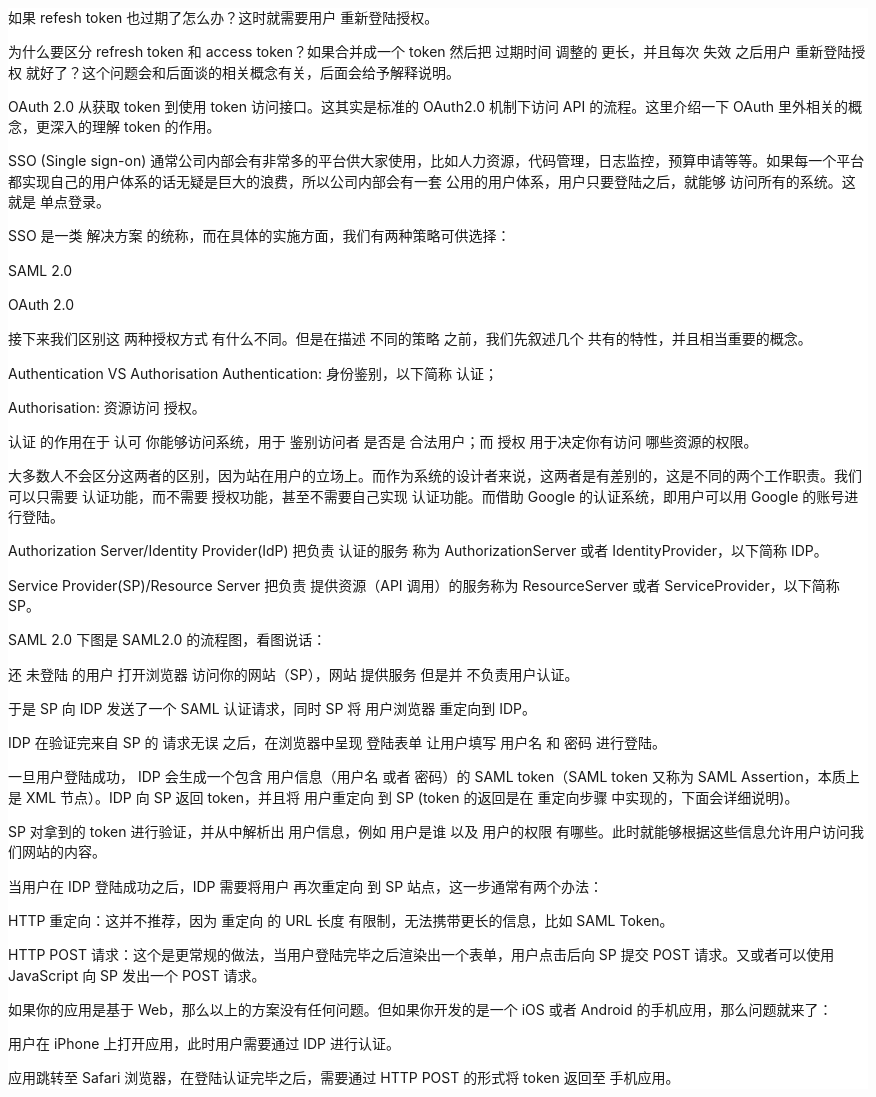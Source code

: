 如果 refesh token 也过期了怎么办？这时就需要用户 重新登陆授权。

为什么要区分 refresh token 和 access token？如果合并成一个 token 然后把 过期时间 调整的 更长，并且每次 失效 之后用户 重新登陆授权 就好了？这个问题会和后面谈的相关概念有关，后面会给予解释说明。

OAuth 2.0
从获取 token 到使用 token 访问接口。这其实是标准的 OAuth2.0 机制下访问 API 的流程。这里介绍一下 OAuth 里外相关的概念，更深入的理解 token 的作用。

SSO (Single sign-on)
通常公司内部会有非常多的平台供大家使用，比如人力资源，代码管理，日志监控，预算申请等等。如果每一个平台都实现自己的用户体系的话无疑是巨大的浪费，所以公司内部会有一套 公用的用户体系，用户只要登陆之后，就能够 访问所有的系统。这就是 单点登录。

SSO 是一类 解决方案 的统称，而在具体的实施方面，我们有两种策略可供选择：

SAML 2.0

OAuth 2.0

接下来我们区别这 两种授权方式 有什么不同。但是在描述 不同的策略 之前，我们先叙述几个 共有的特性，并且相当重要的概念。

Authentication VS Authorisation
Authentication: 身份鉴别，以下简称 认证；

Authorisation: 资源访问 授权。

认证 的作用在于 认可 你能够访问系统，用于 鉴别访问者 是否是 合法用户；而 授权 用于决定你有访问 哪些资源的权限。

大多数人不会区分这两者的区别，因为站在用户的立场上。而作为系统的设计者来说，这两者是有差别的，这是不同的两个工作职责。我们可以只需要 认证功能，而不需要 授权功能，甚至不需要自己实现 认证功能。而借助 Google 的认证系统，即用户可以用 Google 的账号进行登陆。

Authorization Server/Identity Provider(IdP)
把负责 认证的服务 称为 AuthorizationServer 或者 IdentityProvider，以下简称 IDP。

Service Provider(SP)/Resource Server
把负责 提供资源（API 调用）的服务称为 ResourceServer 或者 ServiceProvider，以下简称 SP。

SAML 2.0
下图是 SAML2.0 的流程图，看图说话：


还 未登陆 的用户 打开浏览器 访问你的网站（SP），网站 提供服务 但是并 不负责用户认证。

于是 SP 向 IDP 发送了一个 SAML 认证请求，同时 SP 将 用户浏览器 重定向到 IDP。

IDP 在验证完来自 SP 的 请求无误 之后，在浏览器中呈现 登陆表单 让用户填写 用户名 和 密码 进行登陆。

一旦用户登陆成功， IDP 会生成一个包含 用户信息（用户名 或者 密码）的 SAML token（SAML token 又称为 SAML Assertion，本质上是 XML 节点）。IDP 向 SP 返回 token，并且将 用户重定向 到 SP (token 的返回是在 重定向步骤 中实现的，下面会详细说明)。

SP 对拿到的 token 进行验证，并从中解析出 用户信息，例如 用户是谁 以及 用户的权限 有哪些。此时就能够根据这些信息允许用户访问我们网站的内容。

当用户在 IDP 登陆成功之后，IDP 需要将用户 再次重定向 到 SP 站点，这一步通常有两个办法：

HTTP 重定向：这并不推荐，因为 重定向 的 URL 长度 有限制，无法携带更长的信息，比如 SAML Token。

HTTP POST 请求：这个是更常规的做法，当用户登陆完毕之后渲染出一个表单，用户点击后向 SP 提交 POST 请求。又或者可以使用 JavaScript 向 SP 发出一个 POST 请求。

如果你的应用是基于 Web，那么以上的方案没有任何问题。但如果你开发的是一个 iOS 或者 Android 的手机应用，那么问题就来了：

用户在 iPhone 上打开应用，此时用户需要通过 IDP 进行认证。

应用跳转至 Safari 浏览器，在登陆认证完毕之后，需要通过 HTTP POST 的形式将 token 返回至 手机应用。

-- Problem to solve --
In the records above, how many lines include "用户信息"? Answer with the number alone.

-- Result --
2